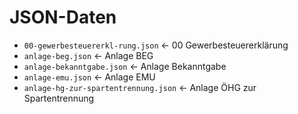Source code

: # JSON-Daten

- `00-gewerbesteuererkl-rung.json` ← 00 Gewerbesteuererklärung
- `anlage-beg.json` ← Anlage BEG
- `anlage-bekanntgabe.json` ← Anlage Bekanntgabe
- `anlage-emu.json` ← Anlage EMU
- `anlage-hg-zur-spartentrennung.json` ← Anlage ÖHG zur Spartentrennung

_ _ _ _ _

Number of lines with the string "anlage" in them: give it by itself, based on the listing above.

4